The seven-man, five-woman jury hearing the case against Dr. Conrad Murray, who is charged with involuntary manslaughter for the pop superstar’s death from an overdose of the powerful anesthetic propofol.
Jurors got the day off Wednesday to allow attorneys time to prepare their final arguments after 22 days of testimony from 49 witnesses.
Just before the defense rested its case Tuesday morning, Murray told Los Angeles Superior Court Judge Michael E. Pastor outside the jury’s presence that he would not testify in his own defense.
The 58-year-old cardiologist faces up to four years in prison if convicted of the felony charge stemming from Jackson’s death at age 50 on June 25, 2009.
Prosecutors allege Murray gave the singer a fatal intravenous dose of propofol, then spent about 45 minutes on the phone or sending emails instead of monitoring him.
Jackson, who was in Los Angeles rehearsing for the “This Is It,” concert tour, died from acute propofol intoxication.
In his opening statement, lead defense attorney Edward Chernoff said the evidence would show Jackson self-administered a dose of propofol after Murray left the bedroom at Jackson’s rented Holmby Hills estate, which created a perfect storm and killed him instantly.
Murray told police he only left Jackson’s side for about two minutes to use the bathroom after giving the singer a 25-milligram dose of propofol that was slowly infused over three to five minutes beginning at about 10:40 a.m.
The prosecution presented telephone records showing telephone calls from Murray’s two cellular phones in the hours leading up to Jackson’s death.
The calls included a 32-minute call made from one of Murray’s cell phones to his Las Vegas office and an 11-minute call to Sade Anding, a Texas cocktail waitress who prosecutors believe was talking with Murray when he discovered Jackson was not breathing.
One of the prosecution’s key witnesses, Dr. Steven Shafer, told jurors during the trial that he believes Jackson died while being given a “drip” of propofol that ran until all 1,000 milligrams in the bottle had been infused into the singer. The prominent anesthesiologist also testified that Murray committed 17 “egregious” violations during his treatment of Jackson.

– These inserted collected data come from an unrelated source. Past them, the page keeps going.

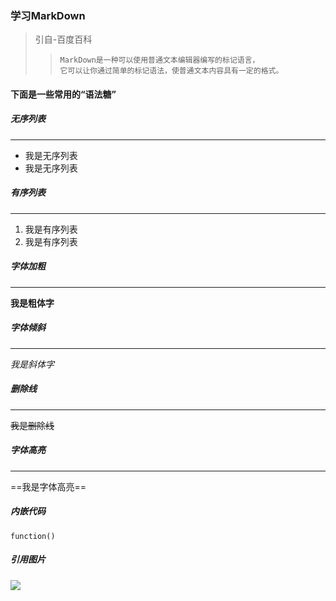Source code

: ### 学习MarkDown

> 引自-百度百科
>>     MarkDown是一种可以使用普通文本编辑器编写的标记语言，
>>     它可以让你通过简单的标记语法，使普通文本内容具有一定的格式。

#### 下面是一些常用的“语法糖”

##### 无序列表
***

- 我是无序列表
- 我是无序列表

##### 有序列表
***

1. 我是有序列表
2. 我是有序列表


##### 字体加粗
***
**我是粗体字**

##### 字体倾斜
***
*我是斜体字*

##### 删除线
***
~~我是删除线~~

##### 字体高亮
***
==我是字体高亮==

##### 内嵌代码
```
function()
```

##### 引用图片
![](./test.jpg)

His counterpart on the defense, Dr. Paul White, told jurors that he believes Jackson self-administered a fatal dose of 25 milligrams of propofol between 11:30 a.m. and noon that day. He also agreed with the defense’s theory that the singer had given himself eight 2-milligram tablets of the sedative lorazepam in the hours leading up to his death.
While Murray did not testify, jurors heard his tape-recorded interview with Los Angeles police conducted two days after Jackson’s death.
During the interview at the Ritz-Carlton in Marina del Rey, Murray told detectives that the singer had pleaded with him to give him the medication he called “milk” so he could fall asleep and not have to cancel the day’s rehearsal.
Murray told police he had been administering 50-milligram doses of propofol to Jackson but was trying to wean him off the medication and only gave him 25 milligrams the day the entertainer died — in part because of other medications he had already given him.
Two other health care professionals testified that they refused Jackson’s request for intravenous sleep medication just over two months before his death.
Dr. Allan Metzger, who had periodically treated Jackson for years, told jurors that he explained to Jackson on April 18, 2009, that intravenous sleep medication was dangerous, life-threatening and should not be done outside a hospital.
Metzger, called to the stand by the defense, said he never gave Jackson propofol and that no amount of money would have convinced him to give the powerful anesthetic to the singer, who he said had issues with sleep for years.
Nurse practitioner Cherilyn Lee testified that Jackson asked her for Diprivan — a brand name for propofol — on April 19, 2009, one day after Metzger’s visit to the entertainer’s rented home.
She said she told him that it was not a medication to be used to treat insomnia and not safe to be used at home, but that Jackson told her that doctors have told him that it was safe as long as a physician monitored him while he slept.